HOW TO COMPLETE THIS TASK » Write out the opening lines of the data word for word, up to and including the line with "- Technology/Framework/Language 2", and leave every picture and every later line out.

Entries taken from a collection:
####################

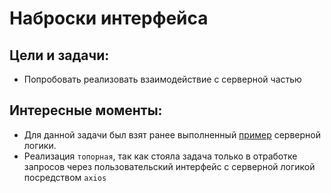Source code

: # Наброски интерфейса

Цели и задачи:
-
* Попробовать реализовать взаимодействие с серверной частью

Интересные моменты:
-  
* Для данной задачи был взят ранее выполненный [пример](https://github.com/SetMiller/Node.js/tree/master/course/server_for_practice/ver%200.2) серверной логики.
* Реализация `топорная`, так как стояла задача только в отработке запросов через пользовательский интерфейс с серверной логикой посредством `axios`
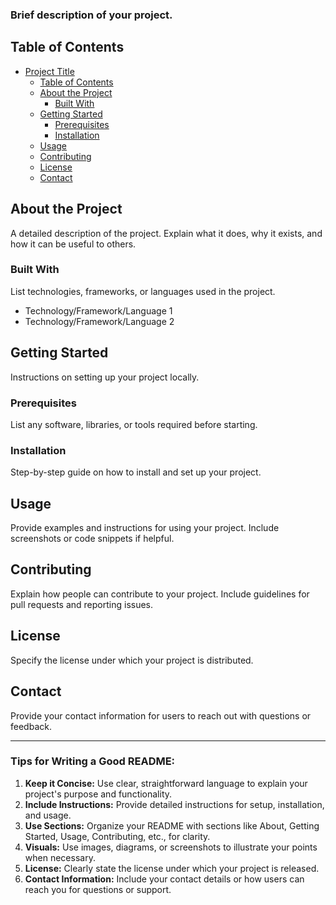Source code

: ### Brief description of your project.

## Table of Contents

- [Project Title](#project-title)
  - [Table of Contents](#table-of-contents)
  - [About the Project](#about-the-project)
    - [Built With](#built-with)
  - [Getting Started](#getting-started)
    - [Prerequisites](#prerequisites)
    - [Installation](#installation)
  - [Usage](#usage)
  - [Contributing](#contributing)
  - [License](#license)
  - [Contact](#contact)

## About the Project

A detailed description of the project. Explain what it does, why it exists, and how it can be useful to others.

### Built With

List technologies, frameworks, or languages used in the project.

- Technology/Framework/Language 1
- Technology/Framework/Language 2

## Getting Started

Instructions on setting up your project locally.

### Prerequisites

List any software, libraries, or tools required before starting.

### Installation

Step-by-step guide on how to install and set up your project.

## Usage

Provide examples and instructions for using your project. Include screenshots or code snippets if helpful.

## Contributing

Explain how people can contribute to your project. Include guidelines for pull requests and reporting issues.

## License

Specify the license under which your project is distributed.

## Contact

Provide your contact information for users to reach out with questions or feedback.

---

### Tips for Writing a Good README:

1. **Keep it Concise:** Use clear, straightforward language to explain your project's purpose and functionality.
2. **Include Instructions:** Provide detailed instructions for setup, installation, and usage.
3. **Use Sections:** Organize your README with sections like About, Getting Started, Usage, Contributing, etc., for clarity.
4. **Visuals:** Use images, diagrams, or screenshots to illustrate your points when necessary.
5. **License:** Clearly state the license under which your project is released.
6. **Contact Information:** Include your contact details or how users can reach you for questions or support.
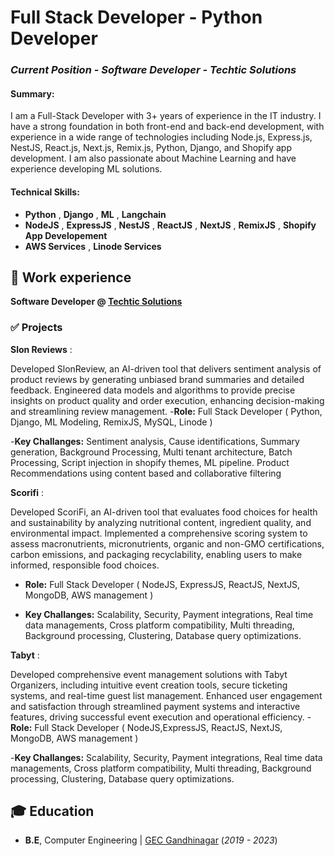 # Full Stack Developer - Python Developer
### _Current Position - Software Developer - Techtic Solutions_ 

#### Summary: 
I am a Full-Stack Developer with 3+ years of experience in the IT industry. I have a strong foundation in both front-end
and back-end development, with experience in a wide range of technologies including Node.js, Express.js, NestJS,
React.js, Next.js, Remix.js, Python, Django, and Shopify app development. I am also passionate about Machine Learning
and have experience developing ML solutions.

#### Technical Skills:

- **Python** , **Django** , **ML** , **Langchain**
- **NodeJS** , **ExpressJS** , **NestJS** , **ReactJS** , **NextJS** , **RemixJS** , **Shopify App Developement**
- **AWS Services** , **Linode Services**


## 💼 Work experience 
**Software Developer @ <a href="https://www.techtic.com/" target="_blank">Techtic Solutions</a>**

### ✅ Projects

**Slon Reviews** : 

Developed SlonReview, an AI-driven tool that delivers sentiment analysis of product reviews by generating
unbiased brand summaries and detailed feedback. Engineered data models and algorithms to provide precise
insights on product quality and order execution, enhancing decision-making and streamlining review
management.
-**Role:** Full Stack Developer ( Python, Django, ML Modeling, RemixJS, MySQL, Linode )

-**Key Challanges:** Sentiment analysis, Cause identifications, Summary generation, Background Processing, Multi
tenant architecture, Batch Processing, Script injection in shopify themes, ML pipeline. Product Recommendations
using content based and collaborative filtering


**Scorifi** : 

Developed ScoriFi, an AI-driven tool that evaluates food choices for health and sustainability by analyzing
nutritional content, ingredient quality, and environmental impact. Implemented a comprehensive scoring system
to assess macronutrients, micronutrients, organic and non-GMO certifications, carbon emissions, and packaging
recyclability, enabling users to make informed, responsible food choices.
- **Role:** Full Stack Developer ( NodeJS, ExpressJS, ReactJS, NextJS, MongoDB, AWS management )

- **Key Challanges:** Scalability, Security, Payment integrations, Real time data managements, Cross platform
compatibility, Multi threading, Background processing, Clustering, Database query optimizations.


**Tabyt** : 

Developed comprehensive event management solutions with Tabyt Organizers, including intuitive event creation
tools, secure ticketing systems, and real-time guest list management. Enhanced user engagement and
satisfaction through streamlined payment systems and interactive features, driving successful event execution
and operational efficiency.
-**Role:** Full Stack Developer ( NodeJS,ExpressJS, ReactJS, NextJS, MongoDB, AWS management )

-**Key Challanges:** Scalability, Security, Payment integrations, Real time data managements, Cross platform
compatibility, Multi threading, Background processing, Clustering, Database query optimizations.

## 🎓 Education
- **B.E**, Computer Engineering | <a href="https://www.gecg28.ac.in/" target="_blank">GEC Gandhinagar</a> (_2019 - 2023_)		  		



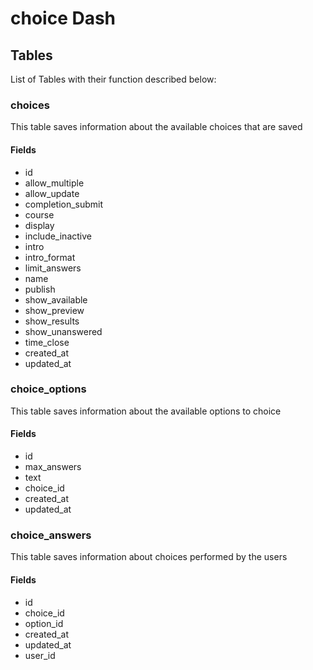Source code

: # choice Dash

## Tables

List of Tables with their function described below:

### choices

This table saves information about the available choices that are saved

#### Fields

- id
- allow_multiple
- allow_update
- completion_submit
- course
- display
- include_inactive
- intro
- intro_format
- limit_answers
- name
- publish
- show_available
- show_preview
- show_results
- show_unanswered
- time_close
- created_at
- updated_at

### choice_options

This table saves information about the available options to choice

#### Fields

- id
- max_answers
- text
- choice_id
- created_at
- updated_at


### choice_answers

This table saves information about choices performed by the users

#### Fields

- id
- choice_id
- option_id
- created_at
- updated_at
- user_id
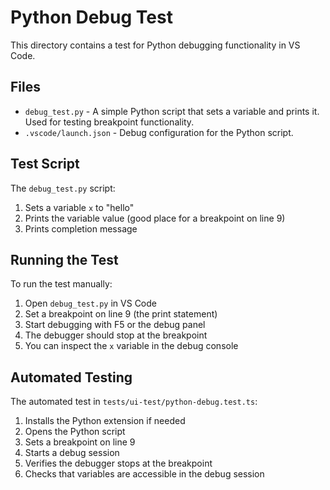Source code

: # Python Debug Test

This directory contains a test for Python debugging functionality in VS Code.

## Files

- `debug_test.py` - A simple Python script that sets a variable and prints it. Used for testing breakpoint functionality.
- `.vscode/launch.json` - Debug configuration for the Python script.

## Test Script

The `debug_test.py` script:

1. Sets a variable `x` to "hello"
2. Prints the variable value (good place for a breakpoint on line 9)
3. Prints completion message

## Running the Test

To run the test manually:

1. Open `debug_test.py` in VS Code
2. Set a breakpoint on line 9 (the print statement)
3. Start debugging with F5 or the debug panel
4. The debugger should stop at the breakpoint
5. You can inspect the `x` variable in the debug console

## Automated Testing

The automated test in `tests/ui-test/python-debug.test.ts`:

1. Installs the Python extension if needed
2. Opens the Python script
3. Sets a breakpoint on line 9
4. Starts a debug session
5. Verifies the debugger stops at the breakpoint
6. Checks that variables are accessible in the debug session

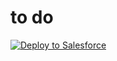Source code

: # to do

<a href="https://githubsfdeploy.herokuapp.com?owner=effordDev&repo=sf-application">
  <img alt="Deploy to Salesforce"
       src="https://raw.githubusercontent.com/afawcett/githubsfdeploy/master/deploy.png">
</a>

####################

OUTPUT FOR THIS TASK »
Source code

: # Наброски интерфейса

Цели и задачи:
-
* Попробовать реализовать взаимодействие с серверной частью

Интересные моменты:
-  
* Для данной задачи был взят ранее выполненный [пример](https://github.com/SetMiller/Node.js/tree/master/course/server_for_practice/ver%200.2) серверной логики.
* Реализация `топорная`, так как стояла задача только в отработке запросов через пользовательский интерфейс с серверной логикой посредством `axios`
Source code

: ### Brief description of your project.

## Table of Contents

- [Project Title](#project-title)
  - [Table of Contents](#table-of-contents)
  - [About the Project](#about-the-project)
    - [Built With](#built-with)
  - [Getting Started](#getting-started)
    - [Prerequisites](#prerequisites)
    - [Installation](#installation)
  - [Usage](#usage)
  - [Contributing](#contributing)
  - [License](#license)
  - [Contact](#contact)

## About the Project

A detailed description of the project. Explain what it does, why it exists, and how it can be useful to others.

### Built With

List technologies, frameworks, or languages used in the project.

- Technology/Framework/Language 1
- Technology/Framework/Language 2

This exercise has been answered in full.